La misericordia è invece prima di tutto riconoscere l’altro come un tu, ascoltarlo, comprenderne i bisogni, interessarsi a lui come persona, più che “giudicarlo”. Non è forse anche saper scommettere di nuovo su di lui, proprio quando non se lo merita? «E’ necessario ritrovare ogni giorno le motivazioni dinamiche per convincerci che comunque l'uomo vale, può essere curato e, anche se è colpevole, resta sempre un soggetto primario della società. Non è l'uomo una bestia da domare, un bersaglio da colpire, un nemico da sconfiggere, un parassita da uccidere; è persona da stimare pur quando non ci stima, da comprendere anche se ha la testa dura, da valorizzare anche se ci disprezza, da responsabilizzare anche se ci appare incapace, da amare anche se ci odia» (Carlo Maria Martini). Afferma l’apostolo Paolo: «Ora invece, indipendentemente dalla Legge, si è manifestata la giustizia di Dio ... tutti giustificati gratuitamente per la sua grazia, per mezzo della redenzione che è in Cristo Gesù». Quale è dunque la giustizia di Dio che si è manifestata in Cristo? E’ anzitutto la giustizia che viene dalla grazia, dove non è l’uomo che ripara, guarisce se stesso e gli altri.
 
Non sono i sacrifici dell’uomo a liberarlo dal peso delle colpe, ma il gesto dell’amore di Dio che si apre fino all’estremo, fino a far passare in sé “la maledizione” che spetta all’uomo, per trasmettergli in cambio la “benedizione” che spetta a Dio. «Quale giustizia vi è là dove il giusto muore per il colpevole e il colpevole riceve in cambio la benedizione che spetta al giusto? Ciascuno non viene così a ricevere il contrario del “suo”? In realtà, qui si dischiude la giustizia divina, profondamente diversa da quella umana. Dio ha pagato per noi nel suo Figlio il prezzo del riscatto, un prezzo davvero esorbitante.
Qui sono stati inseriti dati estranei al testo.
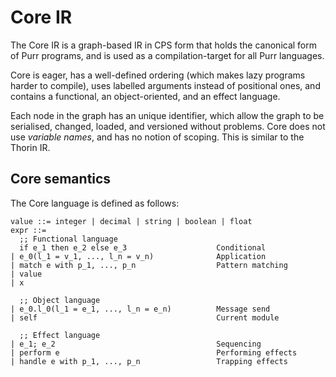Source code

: # Core IR

The Core IR is a graph-based IR in CPS form that holds the canonical form of Purr programs, and is used as a compilation-target for all Purr languages.

Core is eager, has a well-defined ordering (which makes lazy programs harder to compile), uses labelled arguments instead of positional ones, and contains a functional, an object-oriented, and an effect language.

Each node in the graph has an unique identifier, which allow the graph to be serialised, changed, loaded, and versioned without problems. Core does not use _variable names_, and has no notion of scoping. This is similar to the Thorin IR.

## Core semantics

The Core language is defined as follows:

```
value ::= integer | decimal | string | boolean | float
expr ::=
  ;; Functional language
  if e_1 then e_2 else e_3                    Conditional
| e_0(l_1 = v_1, ..., l_n = v_n)              Application
| match e with p_1, ..., p_n                  Pattern matching
| value
| x

  ;; Object language
| e_0.l_0(l_1 = e_1, ..., l_n = e_n)          Message send
| self                                        Current module

  ;; Effect language
| e_1; e_2                                    Sequencing
| perform e                                   Performing effects
| handle e with p_1, ..., p_n                 Trapping effects
```
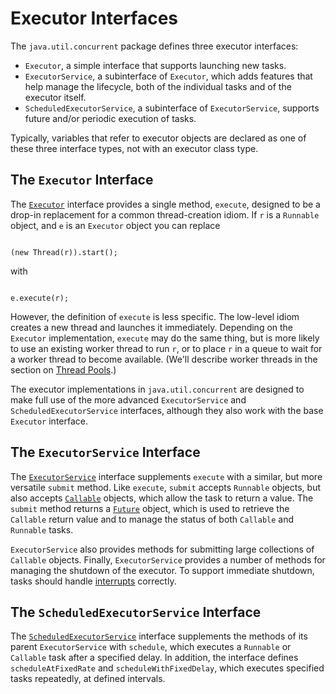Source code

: 
# Executor Interfaces

The `java.util.concurrent` package defines three executor interfaces:

- `Executor`, a simple interface that supports launching new tasks.
- `ExecutorService`, a subinterface of `Executor`, which adds features that help manage the lifecycle, both of the individual tasks and of the executor itself.
- `ScheduledExecutorService`, a subinterface of `ExecutorService`, supports future and/or periodic execution of tasks.

Typically, variables that refer to executor objects are declared as one of these three interface types, not with an executor class type.

## The `Executor` Interface

The 
[`Executor`](https://docs.oracle.com/javase/8/docs/api/java/util/concurrent/Executor.html) interface provides a single method, `execute`, designed to be a drop-in replacement for a common thread-creation idiom. If `r` is a `Runnable` object, and `e` is an `Executor` object you can replace

```

(new Thread(r)).start();

```

with

```

e.execute(r);

```

However, the definition of `execute` is less specific. The low-level idiom creates a new thread and launches it immediately. Depending on the `Executor` implementation, `execute` may do the same thing, but is more likely to use an existing worker thread to run `r`, or to place `r` in a queue to wait for a worker thread to become available. (We'll describe worker threads in the section on [Thread Pools](pools.html).)

The executor implementations in `java.util.concurrent` are designed to make full use of the more advanced `ExecutorService` and `ScheduledExecutorService` interfaces, although they also work with the base `Executor` interface.

## The `ExecutorService` Interface

The 
[`ExecutorService`](https://docs.oracle.com/javase/8/docs/api/java/util/concurrent/ExecutorService.html) interface supplements `execute` with a similar, but more versatile `submit` method. Like `execute`, `submit` accepts `Runnable` objects, but also accepts 
[`Callable`](https://docs.oracle.com/javase/8/docs/api/java/util/concurrent/Callable.html) objects, which allow the task to return a value. The `submit` method returns a 
[`Future`](https://docs.oracle.com/javase/8/docs/api/java/util/concurrent/Future.html) object, which is used to retrieve the `Callable` return value and to manage the status of both `Callable` and `Runnable` tasks.

`ExecutorService` also provides methods for submitting large collections of `Callable` objects. Finally, `ExecutorService` provides a number of methods for managing the shutdown of the executor. To support immediate shutdown, tasks should handle [interrupts](interrupt.html) correctly.

## The `ScheduledExecutorService` Interface

The 
[`ScheduledExecutorService`](https://docs.oracle.com/javase/8/docs/api/java/util/concurrent/ScheduledExecutorService.html) interface supplements the methods of its parent `ExecutorService` with `schedule`, which executes a `Runnable` or `Callable` task after a specified delay. In addition, the interface defines `scheduleAtFixedRate` and `scheduleWithFixedDelay`, which executes specified tasks repeatedly, at defined intervals.
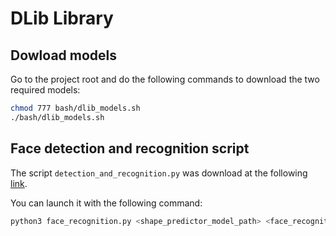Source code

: # DLib Library

## Dowload models

Go to the project root and do the following commands to download the two required models:
```bash
chmod 777 bash/dlib_models.sh
./bash/dlib_models.sh
```

## Face detection and recognition script

The script `detection_and_recognition.py` was download at the following [link](http://dlib.net/face_recognition.py.html).

You can launch it with the following command:
```bash
python3 face_recognition.py <shape_predictor_model_path> <face_recognition_model_path> <image_folder_path>
```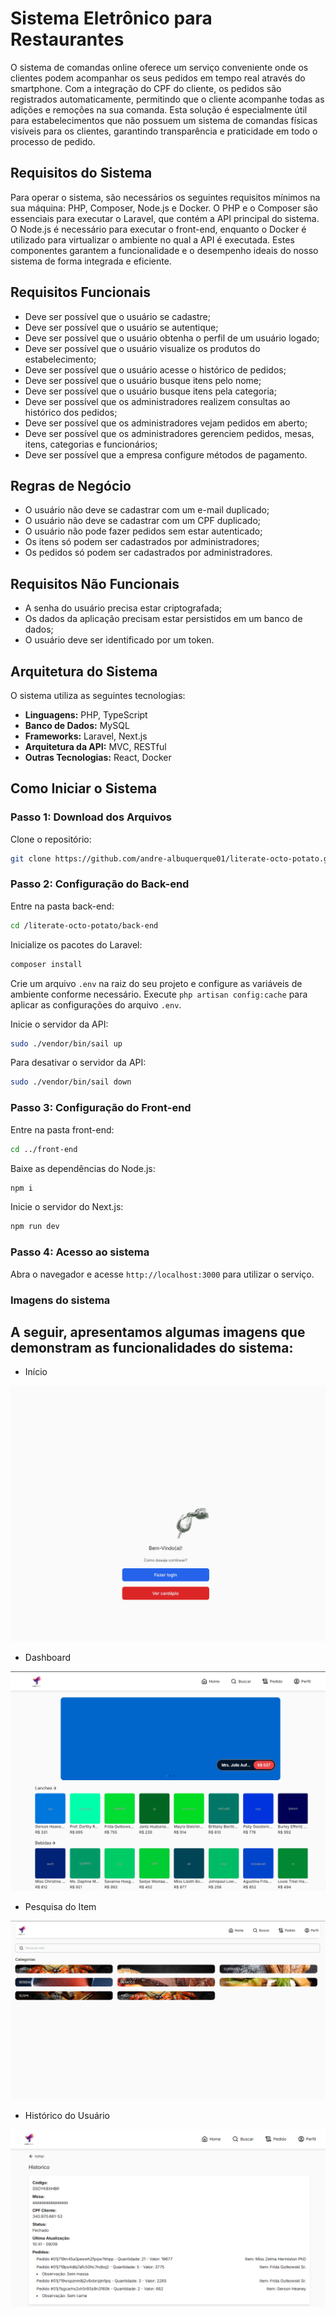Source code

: # Sistema Eletrônico para Restaurantes

O sistema de comandas online oferece um serviço conveniente onde os clientes podem acompanhar os seus pedidos em tempo real através do smartphone. Com a integração do CPF do cliente, os pedidos são registrados automaticamente, permitindo que o cliente acompanhe todas as adições e remoções na sua comanda. Esta solução é especialmente útil para estabelecimentos que não possuem um sistema de comandas físicas visíveis para os clientes, garantindo transparência e praticidade em todo o processo de pedido.

## Requisitos do Sistema

Para operar o sistema, são necessários os seguintes requisitos mínimos na sua máquina: PHP, Composer, Node.js e Docker. O PHP e o Composer são essenciais para executar o Laravel, que contém a API principal do sistema. O Node.js é necessário para executar o front-end, enquanto o Docker é utilizado para virtualizar o ambiente no qual a API é executada. Estes componentes garantem a funcionalidade e o desempenho ideais do nosso sistema de forma integrada e eficiente.

## Requisitos Funcionais

- Deve ser possível que o usuário se cadastre;
- Deve ser possível que o usuário se autentique;
- Deve ser possível que o usuário obtenha o perfil de um usuário logado;
- Deve ser possível que o usuário visualize os produtos do estabelecimento;
- Deve ser possível que o usuário acesse o histórico de pedidos;
- Deve ser possível que o usuário busque itens pelo nome;
- Deve ser possível que o usuário busque itens pela categoria;
- Deve ser possível que os administradores realizem consultas ao histórico dos pedidos;
- Deve ser possível que os administradores vejam pedidos em aberto;
- Deve ser possível que os administradores gerenciem pedidos, mesas, itens, categorias e funcionários;
- Deve ser possível que a empresa configure métodos de pagamento.

## Regras de Negócio

- O usuário não deve se cadastrar com um e-mail duplicado;
- O usuário não deve se cadastrar com um CPF duplicado;
- O usuário não pode fazer pedidos sem estar autenticado;
- Os itens só podem ser cadastrados por administradores;
- Os pedidos só podem ser cadastrados por administradores.

## Requisitos Não Funcionais

- A senha do usuário precisa estar criptografada;
- Os dados da aplicação precisam estar persistidos em um banco de dados;
- O usuário deve ser identificado por um token.

## Arquitetura do Sistema

O sistema utiliza as seguintes tecnologias:

- **Linguagens:** PHP, TypeScript
- **Banco de Dados:** MySQL
- **Frameworks:** Laravel, Next.js
- **Arquitetura da API:** MVC, RESTful
- **Outras Tecnologias:** React, Docker

## Como Iniciar o Sistema

### Passo 1: Download dos Arquivos

Clone o repositório:

```bash
git clone https://github.com/andre-albuquerque01/literate-octo-potato.git
```

### Passo 2: Configuração do Back-end

Entre na pasta back-end:

```bash
cd /literate-octo-potato/back-end
```

Inicialize os pacotes do Laravel:

```php
composer install
```

Crie um arquivo `.env` na raiz do seu projeto e configure as variáveis de ambiente conforme necessário.
Execute `php artisan config:cache` para aplicar as configurações do arquivo `.env`.

Inicie o servidor da API:

```bash
sudo ./vendor/bin/sail up
```

Para desativar o servidor da API:

```bash
sudo ./vendor/bin/sail down
```

### Passo 3: Configuração do Front-end

Entre na pasta front-end:

```bash
cd ../front-end
```

Baixe as dependências do Node.js:

```bash
npm i
```

Inicie o servidor do Next.js:

```bash
npm run dev
```

### Passo 4: Acesso ao sistema

Abra o navegador e acesse `http://localhost:3000` para utilizar o serviço.

### Imagens do sistema

## A seguir, apresentamos algumas imagens que demonstram as funcionalidades do sistema:

- Início

<img src="mold/imgSystem/index.png" alt="Index" />

- Dashboard

<img src="mold/imgSystem/dashboard.png" alt="Dashboard" />

- Pesquisa do Item

<img src="mold/imgSystem/search.png" alt="Pesquisa" />

- Histórico do Usuário

<img src="mold/imgSystem/listHistoric.png" alt="Histórico" />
Convertirsi a Cristo, credere al Vangelo, significa in fondo proprio questo: uscire dall’illusione dell’autosufficienza per scoprire e accettare la propria indigenza – indigenza degli altri e di Dio, esigenza del suo perdono e della sua amicizia. Si capisce allora come la fede sia tutt’altro che un fatto naturale, comodo, ovvio: occorre umiltà per accettare di aver bisogno che un Altro mi liberi del “mio”, per darmi gratuitamente il “suo”» (Benedetto XVI).